There’s often a point during the holiday season when I stop feeling human.
It usually happens somewhere around the fourth or fifth explanation of “what I do” during a gathering of high school classmates at a bar in my hometown. But it’s also known to happen at office parties, where I find myself repeatedly detailing holiday travel plans and listing the number of kids I have and their ages.
In those moments, I feel more like a billboard than a living person. Here’s everything you need to know about me in three seconds, as you race by to grab another drink at the bar or a second helping from the conference room buffet.
There’s nothing inherently wrong with those conversations on their own. But when you spend hours with people only at the surface level, it wears you out. Eventually, you leave and wonder if you actually spoke to anyone at all.
As I’ve prepared my talking points for this year, I’ve thought more about how much goes into chasing those things — those billboard messages — just to have something to talk about. Why do we feel so pressured to obsess over accomplishments rather than presence?
I don’t know who the richest person is that I’ve ever met. Nor who had the highest IQ. Or who owned the nicest house or fastest car.
But I can easily name the people I’ve met who, when they leave a room, leave behind a kind of static electricity. What they offer isn’t a list of their merits, degrees, job titles or pictures of their new boat. They offer stories. They offer a kind of attention that makes you feel like the most important person in the room.

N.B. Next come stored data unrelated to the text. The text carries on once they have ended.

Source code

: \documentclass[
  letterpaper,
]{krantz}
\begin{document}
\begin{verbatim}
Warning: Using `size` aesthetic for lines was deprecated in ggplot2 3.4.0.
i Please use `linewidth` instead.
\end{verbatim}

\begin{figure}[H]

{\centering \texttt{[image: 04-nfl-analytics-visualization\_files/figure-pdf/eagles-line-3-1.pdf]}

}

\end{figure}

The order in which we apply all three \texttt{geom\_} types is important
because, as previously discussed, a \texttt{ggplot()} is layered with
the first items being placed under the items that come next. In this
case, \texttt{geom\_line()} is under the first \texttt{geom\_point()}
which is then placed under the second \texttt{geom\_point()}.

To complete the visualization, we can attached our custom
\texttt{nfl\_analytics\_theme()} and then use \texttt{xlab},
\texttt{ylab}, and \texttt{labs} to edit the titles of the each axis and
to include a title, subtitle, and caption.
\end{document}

Legend has it that writer Barry Hannah, when teaching, once gave a student a bad grade on their paper, writing across it: This just isn’t interesting. When the student asked how to make it interesting, he bluntly replied:
Try making yourself a more interesting person.
What makes a person interesting can’t be found on a billboard.

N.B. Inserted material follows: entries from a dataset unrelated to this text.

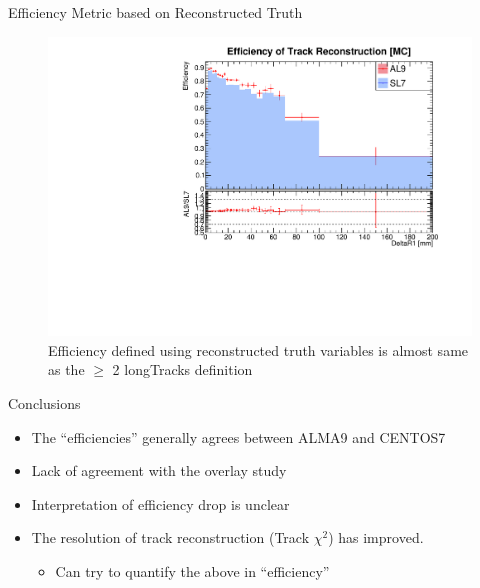 \begin{frame}{Efficiency Metric based on Reconstructed Truth}
    \begin{figure}
        \includegraphics[width=0.9\linewidth]{output/Effi_MC_pass_DeltaR1_unzoom.pdf}
        \caption{Efficiency defined using reconstructed truth variables is almost same as the $\geq$ 2 longTracks definition}
    \end{figure}
    
\end{frame}

\begin{frame}{Conclusions}
    \begin{itemize}
        \small
        \item The ``efficiencies'' generally agrees between ALMA9 and CENTOS7
        \item Lack of agreement with the overlay study
        \item Interpretation of efficiency drop is unclear
        \item The resolution of track reconstruction (Track $\chi^2$) has improved.
        \begin{itemize}
            \item Can try to quantify the above in ``efficiency''
        \end{itemize}
    \end{itemize}
\end{frame}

Nor is it found on a resume.
Are you living for your resume or obituary?
In The Road to Character, columnist David Brooks wrote about the two sets of virtues we cultivate: resume virtues (the skills and accomplishments that show up on LinkedIn) and eulogy virtues (the qualities people remember when we’re gone, like kindness, courage, generosity, wisdom).
Most of us spend far more time optimizing the first. That’s understandable. Resume virtues get rewarded. They build careers, social status, incomes — the raw material of a financial plan.
But as Brooks writes:
“The eulogy virtues are deeper. They’re the virtues that get talked about at your funeral, the ones that exist at the core of your being — whether you are kind, brave, honest or faithful; what kind of relationships you formed.”

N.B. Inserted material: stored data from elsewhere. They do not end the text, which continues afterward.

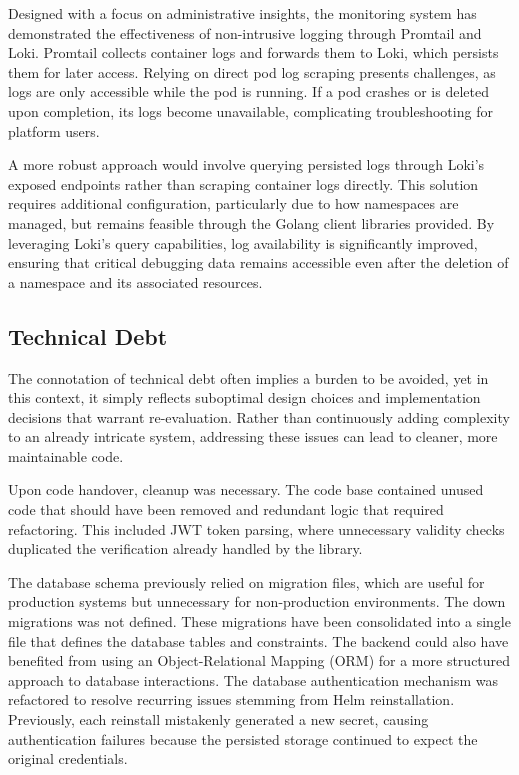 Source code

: Designed with a focus on administrative insights, the monitoring system has demonstrated the effectiveness of non-intrusive logging through Promtail and Loki. Promtail collects container logs and forwards them to Loki, which persists them for later access. Relying on direct pod log scraping presents challenges, as logs are only accessible while the pod is running. If a pod crashes or is deleted upon completion, its logs become unavailable, complicating troubleshooting for platform users.

A more robust approach would involve querying persisted logs through Loki's exposed endpoints rather than scraping container logs directly. This solution requires additional configuration, particularly due to how namespaces are managed, but remains feasible through the Golang client libraries provided. By leveraging Loki's query capabilities, log availability is significantly improved, ensuring that critical debugging data remains accessible even after the deletion of a namespace and its associated resources.

\subsection{Technical Debt}
The connotation of technical debt often implies a burden to be avoided, yet in this context, it simply reflects suboptimal design choices and implementation decisions that warrant re-evaluation. Rather than continuously adding complexity to an already intricate system, addressing these issues can lead to cleaner, more maintainable code.

Upon code handover, cleanup was necessary. The code base contained unused code that should have been removed and redundant logic that required refactoring. This included JWT token parsing, where unnecessary validity checks duplicated the verification already handled by the library.

The database schema previously relied on migration files, which are useful for production systems but unnecessary for non-production environments. The down migrations was not defined. These migrations have been consolidated into a single file that defines the database tables and constraints. The backend could also have benefited from using an Object-Relational Mapping (ORM) for a more structured approach to database interactions. The database authentication mechanism was refactored to resolve recurring issues stemming from Helm reinstallation. Previously, each reinstall mistakenly generated a new secret, causing authentication failures because the persisted storage continued to expect the original credentials.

One is about what we do. The other is about who we are.
Financial planning, strangely enough, sits right at this intersection.
The resume virtues build the capacity; the eulogy virtues shape the purpose.
You can save fiercely, invest wisely, max out accounts and hit your “number,” but those are resume-side actions. They’re important. They give you options. But they don’t automatically dictate how you’ll live or what your life will stand for.
You see this in real people.
Warren Buffett is a resume-virtue world champion: 60-year leader of Berkshire, billionaire, disciplined, analytical, strategic. But his most admired trait arguably isn’t compounding or stock-picking; it’s his philosophy of giving most of it away. “If you’re in the luckiest 1% of humanity, you owe it to the rest of humanity to think about the other 99%,” he once said about philanthropy — pure eulogy virtue.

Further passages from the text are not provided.